A. The Huaxia people have higher avg IQ than the Europeans, and Huaxia is a completely different civilization from Euro, thus Euro-centric logic you and your pals have may, or may not at all, have a clue on Huaxia logic, and

B. you have shown little or no credibility on anything Chinese as Panda sees so far(and sub-cultures of the East like Korean and Japanese as well for that matter), neither in language, nor on culture, nor on history which btw goes more than 300 years.

The lack of above must-have minimum knowledge could potentially make some of your related points, that otherwise could become revelvent or even powerful, mute at best or misleading as usual.

Of course Panda is talking about high standard, unless you're happy with some Lukes of course.

Should you plan to do so, Panda would recommend Needham Research Institute at Oxford, (but don't mistaken it with China Centre of Oxford which is a kindergarden, lol, ) - the only English-speaking and more or less competent insititution on the subject in the Western hemisphere that makes its Harvard/Yale counterpart look like a joke.

Bow out for now.

Santoculto said...

Panda = troll.


I'm soooooooooooo damnb


Chine-me pandito.

Santoculto said...

Educated Panda

I do not know who you are, but besides accuse us of supremacists, you also accuse me of being 'educated'.

Buy a mirror made ​​in china for you.

I'm pretty sure Luke Lea is much smarter than you. I wish someday I could match myself to intelligence this man.

Please, darling, I'm waiting for your answers, I know it will be extremely intelligent, on each point of my comment not very smart.

Anonymous said...

As usual, it is a delight to read your blog, Peter. There is always something interesting to learn or to think about. This does not mean that I agree with everything you say.

In this post, your assumptions produce your conclusion. You start from a moral relativistic point of view and end up with the conclusion of moral relativism (in your own words, "morality" will always be population-dependent). You draw a full circle.

You define "natural law" as "morality which all human groups agree upon". This is a subjective definition of natural law (that is, relative to the opinion of the human group and hence relativistic). Since many moral rules are not agreed upon universally (although some of them are), you conclude that there is no natural law. QED.

But "natural law", as defined by the ones who believe in it is something objective. I know that your metaphysical assumptions (naturalism, nominalism, etc.) make this hard to swallow by you but this is the meaning of the term.

In fact, people who think natural law is real accept these differences of morality between human groups and even suggest mechanisms by which these differences arise (as you have explained with Aquinas). Although Aquinas' society was Christian, the morality of the Jewish and the morality of ancient Rome was well known.

Starting from the meaning of the term "natural law" as objective, the fact that there are disagreements about natural law does not prove that does not exist, only that it is not evident.

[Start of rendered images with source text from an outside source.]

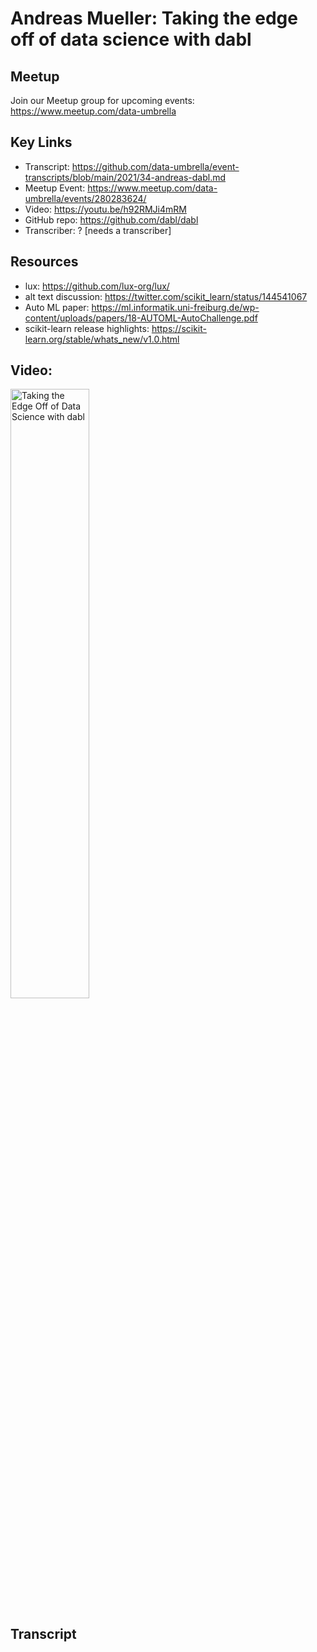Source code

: # Andreas Mueller:  Taking the edge off of data science with dabl

## Meetup
Join our Meetup group for upcoming events:
https://www.meetup.com/data-umbrella

## Key Links
- Transcript:  https://github.com/data-umbrella/event-transcripts/blob/main/2021/34-andreas-dabl.md
- Meetup Event:  https://www.meetup.com/data-umbrella/events/280283624/
- Video:  https://youtu.be/h92RMJi4mRM
- GitHub repo:   https://github.com/dabl/dabl
- Transcriber:  ? [needs a transcriber]

## Resources
- lux:  https://github.com/lux-org/lux/
- alt text discussion:  https://twitter.com/scikit_learn/status/144541067
- Auto ML paper: https://ml.informatik.uni-freiburg.de/wp-content/uploads/papers/18-AUTOML-AutoChallenge.pdf
- scikit-learn release highlights: https://scikit-learn.org/stable/whats_new/v1.0.html

## Video:

<a href="http://www.youtube.com/watch?feature=player_embedded&v=h92RMJi4mRM" target="_blank"><img src="http://img.youtube.com/vi/h92RMJi4mRM/0.jpg" 
alt="Taking the Edge Off of Data Science with dabl" width="50%" /></a>

## Transcript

Yes, British people thought sati was wrong and Indian people thought was right. So what? Natural law assumes that there is a valid answer which is defined objectively and is binding for all humans. So one of these opinions is wrong.

The same way, British people thought that the sun was a giant ball of hydrogen and other people thought it had a divine nature. So what? This does not mean that the Sun did not have a nature. Only that different people disagreed about its nature (hydrogen or divine).

Of course, you can deny that natural law exists, as something objective. But the fact that morality varies between human groups is not an argument against the existence of natural law. You would have to use other arguments to prove that.

Finally, when you reach the conclusion (wrongly in my opinion, as I have said) that there is not such thing as natural law and objective morality and that morality is population dependent, you end up contradicting yourself.

While sati has no justification anywhere on this planet...

Why not? If morality is population-dependent, as you claim, there is no reason to forbid sati to a population that believes it is right.

"X has no justification anywhere on this planet" is an statement about objective morality (it means "X is not moral, regardless of culture") and you don't believe in that.

Since there is no objective morality, it boils down to differences of opinion. We should allow, for example, sati or killing a man because it is an apostate of Islam ( ).


Anonymous said...

By the way, excuses for my bad use of English above. I am a foreigner and English is hard for me.

For example,

"killing a man because it is an apostate of Islam "

should read

"killing a man because HE is an apostate of Islam "


Panda@War said...


What you believe has flattered Panda. Panda appreciates it. You and your pal's responses, no matter long or short, have given Panda much encouragements as expected.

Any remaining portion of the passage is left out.